I disagree entirely. Knowing that the random "leftpad" library you pulled it was in fact authored by "John Brown, 46 years old, from Milwaukee" does absolutely nothing for your software security.

The only way to audit your dependencies is to actually have someone you trust (e.g. works for you) go and audit your dependencies. The entire system is built on a broken premise.


I'm glad you agree that knowing someone's name, age, and address doesn't prove their trustworthiness, because I don't want trust decisions to be dependent on threats of state-backed violence or mob vigilantism.

It is possible to build up trust in an identity based on how long that identity has been used, and the "transitivity of trust" principle. So you wouldn't trust someone because "John sounds like a trustworthy name", and instead you'd look at how long the author's key had been associated with the library, and whether their key had previously been endorsed on other people's projects (for example having their PRs reviewed and accepted).

Admittedly this introduces a new danger that the social graphs start to become very dangerous honeypots of metadata, especially if we start letting employers vouch for their employees, but the ultimate goal here should be to use something like Verifiable Credentials with zero knowledge proofs, which will allow very strong probabilistic arguments to be made about whether an author (and all the code reviewers) have suddenly gone rogue and decided to burn their hard-earned reputations.


> I'm glad you agree that knowing someone's name, age, and address doesn't prove their trustworthiness

My point is that NOTHING about their "identity" provides trustworthiness, unless you actually know that person and you're contracting them in some way.

> build up trust in an identity based on how long that identity has been used

Why would that be true? Times and times again, we have seen popular packages take a wrong turn. An "identity" is just a key with some untrustable name on it, which can be sold or mishandled just as easily as your NPM or GitHub password.

If your entire security still relies on "this rando didn't do me wrong in the past, they're probably fine" or "they have a lot of GitHub stars", why introduce key management? What does it really get you?

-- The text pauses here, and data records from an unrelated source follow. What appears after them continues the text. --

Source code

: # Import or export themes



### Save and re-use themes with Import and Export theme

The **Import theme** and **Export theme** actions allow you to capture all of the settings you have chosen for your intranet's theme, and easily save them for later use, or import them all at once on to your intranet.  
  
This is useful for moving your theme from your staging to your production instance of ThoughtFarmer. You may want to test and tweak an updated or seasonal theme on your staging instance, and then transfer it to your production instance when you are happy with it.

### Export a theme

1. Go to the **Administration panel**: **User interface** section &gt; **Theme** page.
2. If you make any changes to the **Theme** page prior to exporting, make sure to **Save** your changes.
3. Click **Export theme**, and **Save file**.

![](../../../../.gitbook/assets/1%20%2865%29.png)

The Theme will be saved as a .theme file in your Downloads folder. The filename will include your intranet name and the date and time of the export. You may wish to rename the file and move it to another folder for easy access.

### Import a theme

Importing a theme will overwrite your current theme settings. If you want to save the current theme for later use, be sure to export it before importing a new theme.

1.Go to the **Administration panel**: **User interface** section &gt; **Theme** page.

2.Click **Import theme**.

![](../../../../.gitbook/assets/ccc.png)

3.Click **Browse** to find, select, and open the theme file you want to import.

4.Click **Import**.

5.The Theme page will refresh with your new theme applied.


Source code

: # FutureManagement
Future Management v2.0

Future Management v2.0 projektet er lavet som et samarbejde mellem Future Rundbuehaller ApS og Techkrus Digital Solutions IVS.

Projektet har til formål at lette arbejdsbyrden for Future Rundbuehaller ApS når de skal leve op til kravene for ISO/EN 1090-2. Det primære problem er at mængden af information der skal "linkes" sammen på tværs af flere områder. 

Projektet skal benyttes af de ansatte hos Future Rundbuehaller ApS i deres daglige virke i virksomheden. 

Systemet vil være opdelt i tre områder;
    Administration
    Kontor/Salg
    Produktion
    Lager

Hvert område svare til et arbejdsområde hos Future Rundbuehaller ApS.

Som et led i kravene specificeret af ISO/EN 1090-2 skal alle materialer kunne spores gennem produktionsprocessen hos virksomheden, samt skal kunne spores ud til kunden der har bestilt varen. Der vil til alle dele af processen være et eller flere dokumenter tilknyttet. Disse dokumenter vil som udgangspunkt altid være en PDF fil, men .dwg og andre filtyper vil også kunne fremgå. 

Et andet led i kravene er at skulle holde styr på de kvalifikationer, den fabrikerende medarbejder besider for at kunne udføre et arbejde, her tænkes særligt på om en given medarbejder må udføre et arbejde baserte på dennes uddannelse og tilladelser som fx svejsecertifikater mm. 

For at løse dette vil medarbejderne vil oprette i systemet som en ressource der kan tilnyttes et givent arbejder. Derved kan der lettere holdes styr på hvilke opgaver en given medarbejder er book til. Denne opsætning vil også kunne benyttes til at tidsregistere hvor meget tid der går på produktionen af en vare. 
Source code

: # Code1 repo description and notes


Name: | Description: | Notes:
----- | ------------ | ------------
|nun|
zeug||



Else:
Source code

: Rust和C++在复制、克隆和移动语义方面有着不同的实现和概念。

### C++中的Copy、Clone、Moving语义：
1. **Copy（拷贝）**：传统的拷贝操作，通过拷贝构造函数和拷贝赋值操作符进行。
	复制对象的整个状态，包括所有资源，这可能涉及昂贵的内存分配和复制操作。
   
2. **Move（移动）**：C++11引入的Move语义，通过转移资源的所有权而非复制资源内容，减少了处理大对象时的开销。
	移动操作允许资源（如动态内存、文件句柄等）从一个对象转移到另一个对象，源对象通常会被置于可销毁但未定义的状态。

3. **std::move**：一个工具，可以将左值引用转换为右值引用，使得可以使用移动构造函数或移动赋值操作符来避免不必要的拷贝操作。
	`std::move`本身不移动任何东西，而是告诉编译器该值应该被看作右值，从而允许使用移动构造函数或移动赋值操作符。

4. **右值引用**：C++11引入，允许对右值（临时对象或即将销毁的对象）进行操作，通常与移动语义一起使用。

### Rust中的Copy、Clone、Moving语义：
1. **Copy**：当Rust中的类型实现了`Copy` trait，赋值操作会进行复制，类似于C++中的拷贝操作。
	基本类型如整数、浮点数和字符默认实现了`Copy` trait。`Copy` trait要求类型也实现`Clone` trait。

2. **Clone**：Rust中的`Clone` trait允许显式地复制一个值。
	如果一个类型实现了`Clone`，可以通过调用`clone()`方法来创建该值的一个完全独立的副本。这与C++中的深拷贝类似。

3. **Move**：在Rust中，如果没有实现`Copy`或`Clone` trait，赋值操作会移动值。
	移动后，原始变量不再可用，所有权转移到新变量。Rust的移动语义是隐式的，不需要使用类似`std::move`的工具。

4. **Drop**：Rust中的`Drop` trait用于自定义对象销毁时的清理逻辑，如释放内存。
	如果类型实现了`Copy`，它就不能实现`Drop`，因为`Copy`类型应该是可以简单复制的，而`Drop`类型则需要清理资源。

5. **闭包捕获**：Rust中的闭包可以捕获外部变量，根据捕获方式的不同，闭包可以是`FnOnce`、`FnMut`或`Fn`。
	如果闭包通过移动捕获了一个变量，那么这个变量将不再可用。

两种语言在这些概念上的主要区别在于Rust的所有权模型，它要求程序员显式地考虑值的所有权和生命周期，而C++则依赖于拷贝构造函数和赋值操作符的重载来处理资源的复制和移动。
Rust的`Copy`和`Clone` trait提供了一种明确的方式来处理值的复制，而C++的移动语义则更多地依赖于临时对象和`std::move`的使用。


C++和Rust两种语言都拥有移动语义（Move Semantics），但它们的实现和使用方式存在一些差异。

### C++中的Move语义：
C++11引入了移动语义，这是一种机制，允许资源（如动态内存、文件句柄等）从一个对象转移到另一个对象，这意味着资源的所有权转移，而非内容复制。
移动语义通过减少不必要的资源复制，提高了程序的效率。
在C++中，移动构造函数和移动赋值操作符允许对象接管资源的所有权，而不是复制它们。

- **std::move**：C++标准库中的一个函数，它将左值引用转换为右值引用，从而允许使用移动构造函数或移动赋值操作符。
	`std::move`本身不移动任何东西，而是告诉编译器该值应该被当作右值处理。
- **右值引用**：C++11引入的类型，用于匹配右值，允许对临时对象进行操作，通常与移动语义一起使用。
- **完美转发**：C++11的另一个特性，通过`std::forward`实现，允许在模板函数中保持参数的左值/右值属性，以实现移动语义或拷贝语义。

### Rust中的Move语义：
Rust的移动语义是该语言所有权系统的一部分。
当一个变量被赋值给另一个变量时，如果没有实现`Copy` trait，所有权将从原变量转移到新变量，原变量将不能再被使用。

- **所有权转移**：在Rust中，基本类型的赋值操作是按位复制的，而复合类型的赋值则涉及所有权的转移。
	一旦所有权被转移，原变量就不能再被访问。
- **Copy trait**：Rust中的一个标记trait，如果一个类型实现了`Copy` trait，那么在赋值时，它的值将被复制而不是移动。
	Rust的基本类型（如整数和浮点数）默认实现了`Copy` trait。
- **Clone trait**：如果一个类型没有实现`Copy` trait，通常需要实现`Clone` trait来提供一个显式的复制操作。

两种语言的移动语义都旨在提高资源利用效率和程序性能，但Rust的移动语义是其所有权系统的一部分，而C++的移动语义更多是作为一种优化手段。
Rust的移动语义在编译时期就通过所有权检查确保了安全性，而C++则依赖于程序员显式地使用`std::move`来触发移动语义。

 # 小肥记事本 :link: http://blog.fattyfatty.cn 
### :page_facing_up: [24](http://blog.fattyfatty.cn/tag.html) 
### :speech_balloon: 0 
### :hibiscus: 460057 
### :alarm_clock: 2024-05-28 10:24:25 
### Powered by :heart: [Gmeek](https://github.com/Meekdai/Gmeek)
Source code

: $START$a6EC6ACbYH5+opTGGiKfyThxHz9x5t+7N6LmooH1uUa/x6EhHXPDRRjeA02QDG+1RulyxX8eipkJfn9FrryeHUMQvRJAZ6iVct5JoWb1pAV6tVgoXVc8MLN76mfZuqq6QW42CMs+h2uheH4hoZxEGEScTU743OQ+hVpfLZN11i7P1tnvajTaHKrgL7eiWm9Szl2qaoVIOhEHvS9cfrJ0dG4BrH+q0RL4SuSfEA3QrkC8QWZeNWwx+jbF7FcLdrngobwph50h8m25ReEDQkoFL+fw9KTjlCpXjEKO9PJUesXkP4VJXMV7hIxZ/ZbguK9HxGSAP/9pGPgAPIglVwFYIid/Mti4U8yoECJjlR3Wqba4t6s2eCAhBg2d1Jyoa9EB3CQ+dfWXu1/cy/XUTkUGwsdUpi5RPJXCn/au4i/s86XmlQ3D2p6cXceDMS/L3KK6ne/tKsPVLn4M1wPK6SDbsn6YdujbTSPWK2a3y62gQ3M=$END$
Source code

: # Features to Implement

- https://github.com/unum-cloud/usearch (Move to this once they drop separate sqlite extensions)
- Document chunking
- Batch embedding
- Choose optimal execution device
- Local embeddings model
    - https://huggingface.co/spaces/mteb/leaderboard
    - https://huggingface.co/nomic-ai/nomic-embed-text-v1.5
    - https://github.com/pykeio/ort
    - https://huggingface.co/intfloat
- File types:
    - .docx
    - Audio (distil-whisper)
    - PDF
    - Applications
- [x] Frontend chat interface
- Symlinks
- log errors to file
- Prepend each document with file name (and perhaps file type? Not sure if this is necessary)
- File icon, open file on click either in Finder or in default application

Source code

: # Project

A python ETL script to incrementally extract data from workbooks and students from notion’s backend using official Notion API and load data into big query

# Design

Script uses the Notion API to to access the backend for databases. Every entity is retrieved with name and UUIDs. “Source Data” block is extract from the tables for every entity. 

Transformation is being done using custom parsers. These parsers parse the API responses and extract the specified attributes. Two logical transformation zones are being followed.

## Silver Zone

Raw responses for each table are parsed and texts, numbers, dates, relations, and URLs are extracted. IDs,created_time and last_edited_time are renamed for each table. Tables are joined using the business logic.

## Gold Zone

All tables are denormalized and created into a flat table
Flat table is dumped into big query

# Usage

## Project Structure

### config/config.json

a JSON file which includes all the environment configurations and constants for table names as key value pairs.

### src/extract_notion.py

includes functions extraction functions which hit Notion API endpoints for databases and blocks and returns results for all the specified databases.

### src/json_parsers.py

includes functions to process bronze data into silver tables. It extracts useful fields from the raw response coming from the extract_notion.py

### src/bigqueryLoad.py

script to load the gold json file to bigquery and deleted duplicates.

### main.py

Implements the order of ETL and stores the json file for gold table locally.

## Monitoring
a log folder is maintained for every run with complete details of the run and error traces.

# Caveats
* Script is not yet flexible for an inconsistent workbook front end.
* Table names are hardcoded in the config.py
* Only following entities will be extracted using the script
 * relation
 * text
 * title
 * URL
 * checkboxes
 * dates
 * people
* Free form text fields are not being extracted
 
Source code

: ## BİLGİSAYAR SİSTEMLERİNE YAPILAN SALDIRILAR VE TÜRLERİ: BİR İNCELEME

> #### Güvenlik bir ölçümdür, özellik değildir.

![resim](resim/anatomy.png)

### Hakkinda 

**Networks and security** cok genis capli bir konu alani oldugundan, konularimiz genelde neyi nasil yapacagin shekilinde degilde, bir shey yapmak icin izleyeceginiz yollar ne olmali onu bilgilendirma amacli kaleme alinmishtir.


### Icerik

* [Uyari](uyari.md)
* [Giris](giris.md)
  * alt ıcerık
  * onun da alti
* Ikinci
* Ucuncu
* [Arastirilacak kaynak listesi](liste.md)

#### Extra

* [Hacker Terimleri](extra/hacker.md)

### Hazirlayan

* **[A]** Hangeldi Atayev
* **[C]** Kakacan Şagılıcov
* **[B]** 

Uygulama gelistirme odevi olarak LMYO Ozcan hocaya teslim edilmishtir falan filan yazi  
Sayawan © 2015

I think https://keyoxide.org provides some kind of middle ground for verifying identity here. The identity there is not meant to be real life names but rather a collection of all social profiles bi-directionally linked together with OpenPGP signatures.


This again verifies identities and in no way software. What's the point?

If you decide to trust "the Python Foundation", what does this key do for you if you're already downloading binaries from python.org? And if you don't, how much does the fact that they have a key help you? Anyone can get a key.


Multi perspective validation.

Hackers can compromise python.org and sign stuff with a key advertised there. But the site is just one point. It's much harder to hack python.org and also their GitHub and Twitter account (and DNS and dozens of other supported services).

Keyoxide makes the signing key links on multiple sites thus raising a bar for accepting fake key. It's not a silver bullet obviously. Just makes the attack harder to pull and is machine readable (instead of making humans check the keys).


I totally disagree. If John Brown is a US citizen, works for a major tech company, etc. I feel more comfortable than if it's some anime avatar, location unknown, etc. Risk is a gradient and security at enterprise scale is a huge challenge. This helps move in the right direction. It would be better (of course) to review every line of every package, but what’s the timeline on a typical org achieving that?


I admit I don't know a lot about these systems, but aren't they trying to solve a different problem? Aren't they trying to solve visibility?

Once you know a vulnerability exists in a particular version of a particular piece of software, you need a way to go from there, through dependencies, to builds, and then to deployments. You can't push fixes to all the right places without knowing what those places are.

In other words, you need to correctly and completely answer questions like, "Oh, CVE-YYYY-NNNNN was just announced. What's the list of every binary on every machine of every platform we have in every environment (production, corporate network, employee cell phones) that needs a fix?"

You can do it manually, but that's basically asking for failure because you'll miss things. Also it's tedious.


One useful thing you can do with an SBOM is quickly check whether your dependencies carry any known vulnerabilities. That kind of thing can be harder than you'd think to track, especially across large organizations with many projects.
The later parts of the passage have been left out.